Allora vengono fuori le donne: «Non state fargli niente, perché è buono, non fategli niente», imploravano… e il tedesco non voleva venir giù, perché aveva paura. E con il tedesco non ci si capiva, con gli inglesi non ci si capiva, ma c'erano le donne che dicevano di non fargli niente; e infatti non gli hanno fatto niente.

Poi al pomeriggio siamo tornati a casa nostra a Santa Lucia di Piave. Una parte della casa era tutta per terra; l’altra parte invece era rimasta in piedi, ma senza tetto senza finestre, senza balconi, senza niente, perché tutto era stato utilizzato dai tedeschi per le loro trincee. Gran parte delle case erano così: anche se in piedi, erano tutte scoperte, senza coppi. E poi dietro a molte case c'erano dei ricoveri in cemento armato in cui si era sistemato il comando. Mio fratello, quello che adesso è a Roma, quando sono venuti avanti gli italiani ha assistito alla resa di sette-otto tedeschi che erano dentro uno di questi ricoveri, alle Casarine.

Poi è venuto avanti il 94 Fanteria. Erano tutti romagnoli, e qui a cento metri, sullo stradone, un tedesco si è preso una scarica sulla gamba ed era buttato là per terra, tutto nero. Si era fin mangiato la mantellina, morsicata tutta, era morto là per terra, svenato. L'ho visto io. Un altro tedesco, più avanti, si era preso invece uno sdrapnel sulla testa. Un altro gruppo di tedeschi si era recato a portar via un pezzo di artiglieria ed è stato preso in pieno da una granata; il cavallo è morto e il capopezzo è rimasto con la testa penzoloni sopra il cavallo, gli altri invece sono riusciti a scappare.

Anche tre italiani erano morti, là in quel pezzo di strada.

Sulla strada che porta a Mandre, là c'erano altri otto-dieci tedeschi per terra a cui era stato piantato il pugnale dagli arditi. Erano a qualche metro di distanza uno dall'altro: uno qua, uno là, uno più avanti, stavano scappando ed erano stati raggiunti dagli arditi. Ammazzati tutti, ostia, con una pugnalata sul collo.

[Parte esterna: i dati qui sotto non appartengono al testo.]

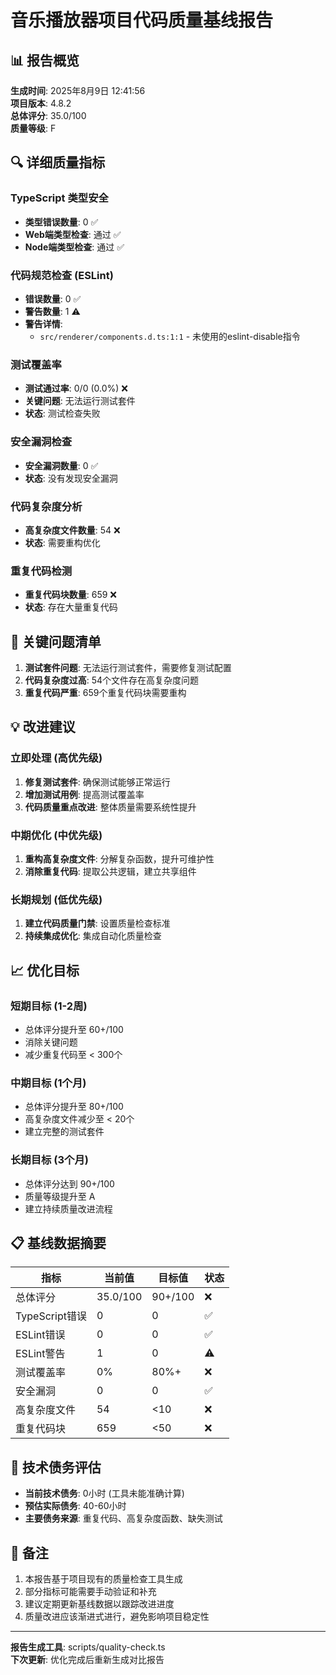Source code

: # 音乐播放器项目代码质量基线报告

## 📊 报告概览

**生成时间**: 2025年8月9日 12:41:56  
**项目版本**: 4.8.2  
**总体评分**: 35.0/100  
**质量等级**: F

## 🔍 详细质量指标

### TypeScript 类型安全

- **类型错误数量**: 0 ✅
- **Web端类型检查**: 通过 ✅
- **Node端类型检查**: 通过 ✅

### 代码规范检查 (ESLint)

- **错误数量**: 0 ✅
- **警告数量**: 1 ⚠️
- **警告详情**:
  - `src/renderer/components.d.ts:1:1` - 未使用的eslint-disable指令

### 测试覆盖率

- **测试通过率**: 0/0 (0.0%) ❌
- **关键问题**: 无法运行测试套件
- **状态**: 测试检查失败

### 安全漏洞检查

- **安全漏洞数量**: 0 ✅
- **状态**: 没有发现安全漏洞

### 代码复杂度分析

- **高复杂度文件数量**: 54 ❌
- **状态**: 需要重构优化

### 重复代码检测

- **重复代码块数量**: 659 ❌
- **状态**: 存在大量重复代码

## 🚨 关键问题清单

1. **测试套件问题**: 无法运行测试套件，需要修复测试配置
2. **代码复杂度过高**: 54个文件存在高复杂度问题
3. **重复代码严重**: 659个重复代码块需要重构

## 💡 改进建议

### 立即处理 (高优先级)

1. **修复测试套件**: 确保测试能够正常运行
2. **增加测试用例**: 提高测试覆盖率
3. **代码质量重点改进**: 整体质量需要系统性提升

### 中期优化 (中优先级)

1. **重构高复杂度文件**: 分解复杂函数，提升可维护性
2. **消除重复代码**: 提取公共逻辑，建立共享组件

### 长期规划 (低优先级)

1. **建立代码质量门禁**: 设置质量检查标准
2. **持续集成优化**: 集成自动化质量检查

## 📈 优化目标

### 短期目标 (1-2周)

- 总体评分提升至 60+/100
- 消除关键问题
- 减少重复代码至 < 300个

### 中期目标 (1个月)

- 总体评分提升至 80+/100
- 高复杂度文件减少至 < 20个
- 建立完整的测试套件

### 长期目标 (3个月)

- 总体评分达到 90+/100
- 质量等级提升至 A
- 建立持续质量改进流程

## 📋 基线数据摘要

| 指标           | 当前值   | 目标值  | 状态 |
| -------------- | -------- | ------- | ---- |
| 总体评分       | 35.0/100 | 90+/100 | ❌   |
| TypeScript错误 | 0        | 0       | ✅   |
| ESLint错误     | 0        | 0       | ✅   |
| ESLint警告     | 1        | 0       | ⚠️   |
| 测试覆盖率     | 0%       | 80%+    | ❌   |
| 安全漏洞       | 0        | 0       | ✅   |
| 高复杂度文件   | 54       | <10     | ❌   |
| 重复代码块     | 659      | <50     | ❌   |

## 🔧 技术债务评估

- **当前技术债务**: 0小时 (工具未能准确计算)
- **预估实际债务**: 40-60小时
- **主要债务来源**: 重复代码、高复杂度函数、缺失测试

## 📝 备注

1. 本报告基于项目现有的质量检查工具生成
2. 部分指标可能需要手动验证和补充
3. 建议定期更新基线数据以跟踪改进进度
4. 质量改进应该渐进式进行，避免影响项目稳定性

---

**报告生成工具**: scripts/quality-check.ts  
**下次更新**: 优化完成后重新生成对比报告

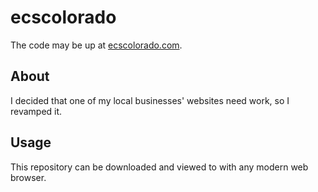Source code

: ecscolorado
===========

The code may be up at [ecscolorado.com](http://www.ecscolorado.com/).

About
-----

I decided that one of my local businesses' websites need work, so I revamped it.

Usage
-----

This repository can be downloaded and viewed to with any modern web browser.


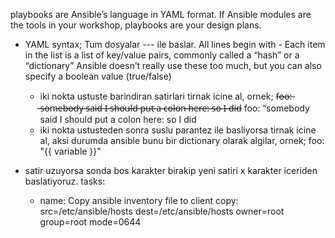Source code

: playbooks are Ansible’s language in YAML format. If Ansible
modules are the tools in your workshop, playbooks are your design plans.
* YAML syntax;
Tum dosyalar ---  ile baslar.
All lines begin with - Each item in the list is a list
of key/value pairs, commonly called a “hash” or a “dictionary”
Ansible doesn’t really use these too much,
but you can also specify a boolean value (true/false)
    * iki nokta ustuste barindiran satirlari tirnak icine al, ornek;
    f̶o̶o̶:̶ ̶s̶o̶m̶e̶b̶o̶d̶y̶ ̶s̶a̶i̶d̶ ̶I̶ ̶s̶h̶o̶u̶l̶d̶ ̶p̶u̶t̶ ̶a̶ ̶c̶o̶l̶o̶n̶ ̶h̶e̶r̶e̶:̶ ̶s̶o̶ ̶I̶ ̶d̶i̶d̶
    foo: “somebody said I should put a colon here: so I did
    * iki nokta ustusteden sonra suslu parantez ile basliyorsa tirnak icine
    al, aksi durumda ansible bunu bir dictionary olarak algilar, ornek;
    foo: "{{ variable }}"

* satir uzuyorsa sonda bos karakter birakip yeni satiri x karakter iceriden
baslatiyoruz.
    tasks:
    - name: Copy ansible inventory file to client
    copy: src=/etc/ansible/hosts dest=/etc/ansible/hosts
        owner=root group=root mode=0644

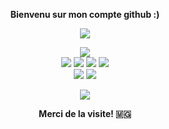 
<p align=center>  <strong>Bienvenu sur mon compte github :) </strong> <p>
<p align=center>  
  <img src='https://readme-typing-svg.herokuapp.com?font=product+sans&color=%2300B6B6&center=true&lines=Odoo+/||Bot Messenge+||Webscrapping'>
<p>
<div align="center">
    <img src="https://img.shields.io/badge/-Python-000000?style=flat&logo=python&logoColorhalf=396E9B" /> <br>
    <img src="https://img.shields.io/badge/-HTML-000000?&style=flat&logo=html5&logoColor=E44D26"/>
    <img src="https://img.shields.io/badge/-CSS-000000?&style=flat&logo=css3&logoColor=42A5F5"/>
    <img src="https://img.shields.io/badge/-JavaScript-000000?style=flat&logo=javascript&logoColor=FFCA28" />
    <img src="https://img.shields.io/badge/-Php-000000?style=flat&logo=php&logoColor=1E87E3" /><br>
    <img src="https://img.shields.io/badge/-MySQL-000000?style=flat&logo=mysql&logoColor=E6892E" />
    <img src="https://img.shields.io/badge/-MongoDB-000000?style=flat&logo=mongodb&logoColor=4AAA3C" />
</div>
<p align=center>  
  <strong>
      <img src='https://komarev.com/ghpvc/?username=rivo2302&color=008080'>
  </strong> 
<p>
<p align=center>  <strong> Merci de la visite! 🇲🇬 </strong> <p>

Erano là buttati giù per terra, tutta roba di venti anni, tutti morti. Non potevano lasciarli stare?

 

Zemira Curto, Càrpen

Quando c'è stata la liberazione, i tedeschi che erano qua non volevano arrendersi. Mia madre era tutta spasemàda (terrorizzata), con tutte queste creature. È andata al molino che c'è ancora vicino alla chiesa di Pedavena, ed è riuscita ad avere un chilo di farina, poi ha detto ai figli: «State buoni, che per oggi riusciamo a fare un po' di polenta, e il resto di farina la mettiamo da parte per buttarla sulla minestrina di erba». Quando la polenta era pronta viene dentro un tedesco con la rivoltella in mano, mi pare ancora di vederlo, e si prende la polentina. Ci siamo messi tutti a piangere, tutti cinque i bambini, a piangere dalla disperazione; la fame fa così. E pensare che per un chilo di farina aveva dato la vera, l'anello e una collana!

Mio padre è arrivato a casa nostra verso le tre di notte, con una mula e col suo carretto con gli attrezzi dietro, perché anche sotto le armi lui faceva il macellaio. Era partito dal Grappa quando aveva visto che poteva passare, perché i tedeschi si erano ritirati. «Sono qua, stanco, perché ho camminato in montagna tutta la notte sopra i morti, nel “pozzo della morte” e là c'è ancora gente ferita che grida e chiama mamma», ci ha detto.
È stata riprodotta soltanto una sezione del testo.